* **SOURCE DATA**
▶
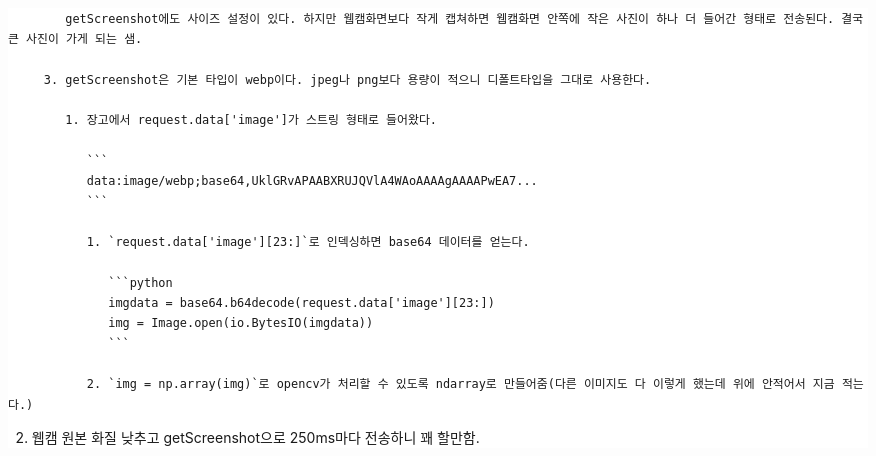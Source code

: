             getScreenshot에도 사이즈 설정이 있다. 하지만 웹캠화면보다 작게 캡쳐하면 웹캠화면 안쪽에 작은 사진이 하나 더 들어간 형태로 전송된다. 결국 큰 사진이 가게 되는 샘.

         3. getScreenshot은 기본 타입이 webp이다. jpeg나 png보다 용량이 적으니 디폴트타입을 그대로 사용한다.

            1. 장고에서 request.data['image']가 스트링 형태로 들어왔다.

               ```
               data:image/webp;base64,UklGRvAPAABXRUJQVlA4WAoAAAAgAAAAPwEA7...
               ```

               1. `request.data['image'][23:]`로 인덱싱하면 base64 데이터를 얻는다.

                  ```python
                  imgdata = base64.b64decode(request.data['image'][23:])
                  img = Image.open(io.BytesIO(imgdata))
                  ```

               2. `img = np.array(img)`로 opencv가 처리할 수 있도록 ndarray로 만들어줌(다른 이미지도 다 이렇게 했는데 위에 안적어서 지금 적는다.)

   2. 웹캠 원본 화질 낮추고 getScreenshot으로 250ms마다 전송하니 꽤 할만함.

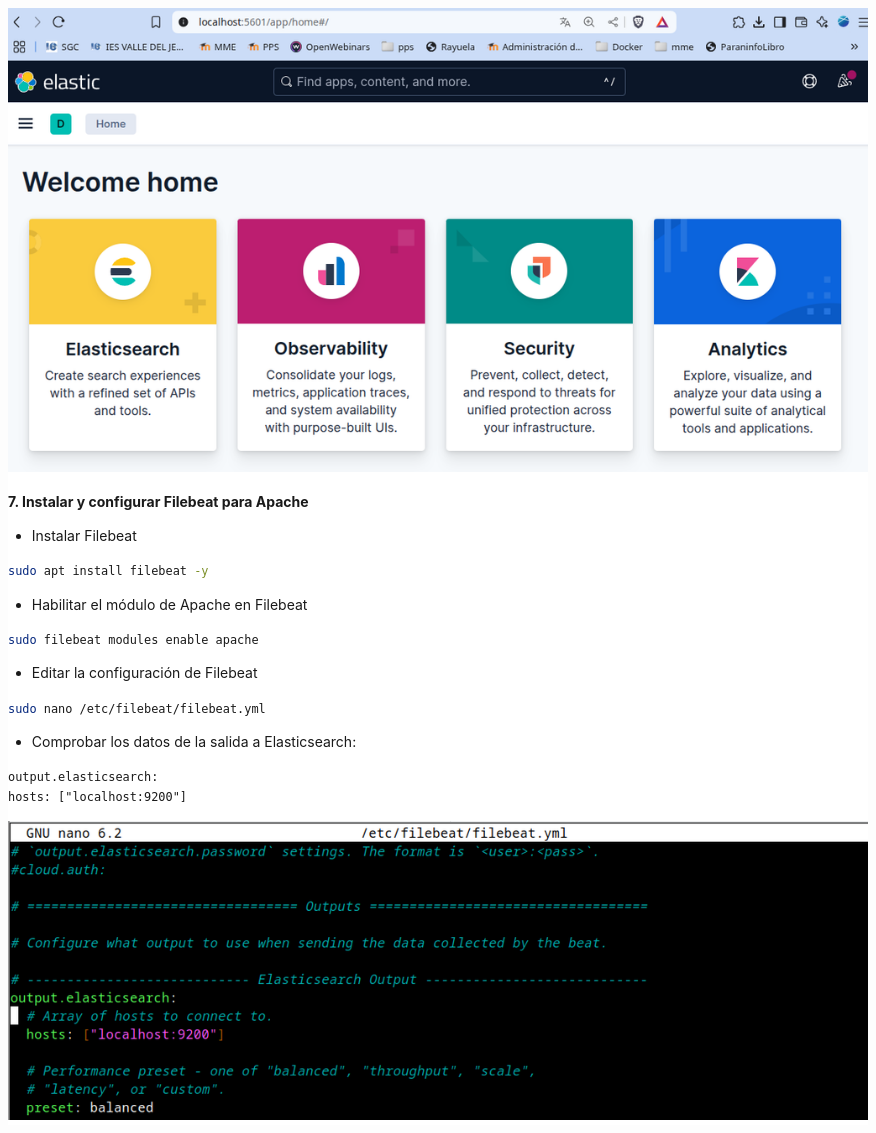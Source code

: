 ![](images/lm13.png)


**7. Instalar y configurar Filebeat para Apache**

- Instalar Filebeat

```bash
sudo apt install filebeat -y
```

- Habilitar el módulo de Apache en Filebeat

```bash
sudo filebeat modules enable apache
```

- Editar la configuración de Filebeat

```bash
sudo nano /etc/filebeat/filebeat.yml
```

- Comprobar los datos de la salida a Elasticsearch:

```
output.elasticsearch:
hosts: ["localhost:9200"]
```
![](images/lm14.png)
◀
* **TASK DIRECTIONS**
Look through the entries above. Copy out every line holding the word "request".

* **WRITTEN ANSWER**
            1. 장고에서 request.data['image']가 스트링 형태로 들어왔다.
               1. `request.data['image'][23:]`로 인덱싱하면 base64 데이터를 얻는다.
                  imgdata = base64.b64decode(request.data['image'][23:])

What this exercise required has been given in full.